Using five cheeses in one dish doesn't usually translate to a dish that's considered light, but this meatless meal is proof that it can be done with great success—and flavor! The shells freeze beautifully, so leftovers are a cinch to save for another quick dinner when you're in a pinch for time. —Lisa Renshaw, Kansas City, Missouri
  • Total Time
    Prep: 45 min.
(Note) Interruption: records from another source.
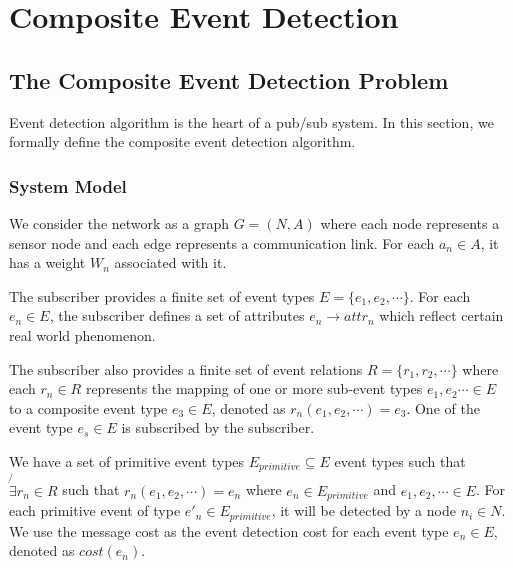 \chapter{Composite Event Detection}
\label{chapter:ted}
\section{The Composite Event Detection Problem}
\label{sec:system_model}
Event detection algorithm is the heart of a pub/sub system. In this section, we formally define the composite event detection algorithm.

\subsection{System Model}
We consider the network as a graph \(G=(N, A)\) where each node represents a sensor node and each edge represents a communication link. For each \(a_n\in A\), it has a weight \(W_n\) associated with it.

The subscriber provides a finite set of event types \(E=\{e_1,e_2,\cdots\}\). For each \(e_n\in E\), the subscriber defines a set of attributes \(e_n\rightarrow attr_n\) which reflect certain real world phenomenon. 

The subscriber also provides a finite set of event relations \(R=\{r_1,r_2, \cdots\}\) where each \(r_n\in R\) represents the mapping of one or more sub-event types \(e_1, e_2\cdots \in E\) to a composite event type \(e_3\in E\), denoted as \(r_n(e_1, e_2, \cdots)=e_3\). One of the event type \(e_s\in E\) is subscribed by the subscriber. %

\begin{comment}
\begin{figure}
\centering
\figurecurrentwidth{eventdag}
\caption{Event DAG}
\label{fig:eventdag}
\end{figure}
\end{comment}

We have a set of primitive event types \(E_{primitive}\subseteq E\) event types such that \(\not{\exists} r_n\in R\) such that \(r_n(e_1, e_2, \cdots)=e_n\) where \(e_n\in E_{primitive}\) and \(e_1, e_2, \cdots \in E\). For each primitive event of type \(e'_n\in E_{primitive}\), it will be detected by a node \(n_i\in N\). We use the message cost as the event detection cost for each event type \(e_n\in E\), denoted as \(cost(e_n)\).

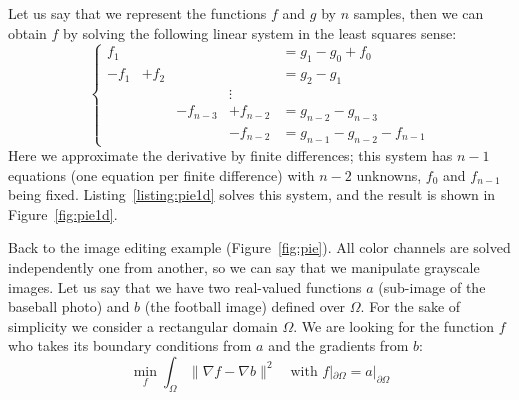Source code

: \documentclass[notitlepage,oneside]{book}
\begin{document}
Let us say that we represent the functions $f$ and $g$ by $n$ samples, then we can obtain $f$ by solving the following linear system in the least squares sense:
\begin{equation}
\label{eq:pie1d}
\left \{ \begin{array}{ccccl}
f_1 &       &       &           & =  g_1 - g_0 + f_0  \\
-f_1 & + f_2 &       &           & = g_2 - g_1 \\
    &       &       & \vdots    &             \\
     &        &  -f_{n-3}     &  +f_{n-2}          & = g_{n-2} - g_{n-3} \\
     &        &       & - f_{n-2} & =  g_{n-1}-g_{n-2} -f_{n-1}
\end{array} \right.
\end{equation}
Here we approximate the derivative by finite differences;
this system has $n-1$ equations (one equation per finite difference) with $n-2$ unknowns, $f_0$ and $f_{n-1}$ being fixed.
Listing~\ref{listing:pie1d} solves this system, and the result is shown in  Figure~\ref{fig:pie1d}.

Back to the image editing example (Figure~\ref{fig:pie}). All color channels are solved independently one from another, so we can say that we manipulate grayscale images.
Let us say that we have two real-valued functions $a$ (sub-image of the baseball photo) and $b$ (the football image) defined over $\Omega$.
For the sake of simplicity we consider a rectangular domain $\Omega$.
We are looking for the function $f$ who takes its boundary conditions from $a$ and the gradients from $b$:
$$
\min\limits_{f} \int_\Omega \|\nabla f - \nabla b\|^2 \quad \text{with~} f|_{\partial\Omega} = a|_{\partial\Omega}
$$
\end{document}
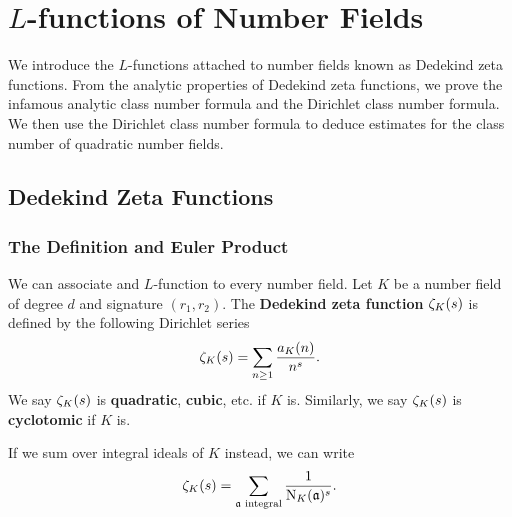 \chapter{\texorpdfstring{$L$}{L}-functions of Number Fields}
  We introduce the $L$-functions attached to number fields known as Dedekind zeta functions. From the analytic properties of Dedekind zeta functions, we prove the infamous analytic class number formula and the Dirichlet class number formula. We then use the Dirichlet class number formula to deduce estimates for the class number of quadratic number fields.
  \section{Dedekind Zeta Functions}
    \subsection*{The Definition and Euler Product}
      We can associate and $L$-function to every number field. Let $K$ be a number field of degree $d$ and signature $(r_{1},r_{2})$. The \textbf{Dedekind zeta function} $\zeta_{K}(s)$ is defined by the following Dirichlet series
      \[
        \zeta_{K}(s) = \sum_{n \ge 1}\frac{a_{K}(n)}{n^{s}}.
      \]
      We say $\zeta_{K}(s)$ is \textbf{quadratic}, \textbf{cubic}, etc. if $K$ is. Similarly, we say $\zeta_{K}(s)$ is \textbf{cyclotomic} if $K$ is.

      \begin{remark}\label{rem:alternative_expression_for_Dirichlet_series_of_Dedekind_zeta_function}
        If we sum over integral ideals of $K$ instead, we can write
        \[
          \zeta_{K}(s) = \sum_{\text{$\mathfrak{a}$ integral}}\frac{1}{\operatorname{\mathrm{N}}_{K}(\mathfrak{a})^{s}}.
        \]
      \end{remark}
Bake: 50 min. + standing
  • Makes
    8 servings

Ingredients

  • 24 uncooked jumbo pasta shells
  • 1 tablespoon olive oil
  • 1 medium zucchini, shredded and squeezed dry
  • 1/2 pound baby portobello mushrooms, chopped
  • 1 medium onion, finely chopped
  • 2 cups reduced-fat ricotta cheese
  • 1/2 cup shredded part-skim mozzarella cheese
  • 1/2 cup shredded provolone cheese
  • 1/2 cup grated Romano cheese
  • 1 large egg, lightly beaten
  • 1 teaspoon Italian seasoning
  • 1/2 teaspoon crushed red pepper flakes
  • 1 jar (24 ounces) meatless spaghetti sauce
  • 1/4 cup grated Parmesan cheese

Directions

  • Preheat oven to 350°. Cook shells according to package directions for al dente; drain and rinse in cold water.
  • In a large skillet, heat oil over medium-high heat. Add vegetables; cook and stir until tender. Remove from heat. In a bowl, combine ricotta, mozzarella, provolone and Romano cheeses; stir in egg, seasonings and vegetables.
  • Spread 1 cup sauce into a 13x9-in. baking dish coated with cooking spray. Fill pasta shells with cheese mixture; place in baking dish. Top with remaining sauce. Sprinkle with Parmesan cheese.
  • Bake, covered, 40 minutes. Bake, uncovered, 10 minutes longer or until cheese is melted. Let stand 10 minutes before serving.
    Freeze option: Cool unbaked casserole; cover and freeze. To use, partially thaw in refrigerator overnight. Remove from refrigerator 30 minutes before baking. Preheat oven to 350°. Cover casserole with foil; bake 50 minutes. Uncover; bake 15-20 minutes longer or until heated through and a thermometer inserted in center reads 165°.
Nutrition Facts
3 stuffed shells: 298 calories, 9g fat (5g saturated fat), 55mg cholesterol, 642mg sodium, 36g carbohydrate (12g sugars, 3g fiber), 18g protein. Diabetic Exchanges: 2 starch, 2 lean meat, 1/2 fat.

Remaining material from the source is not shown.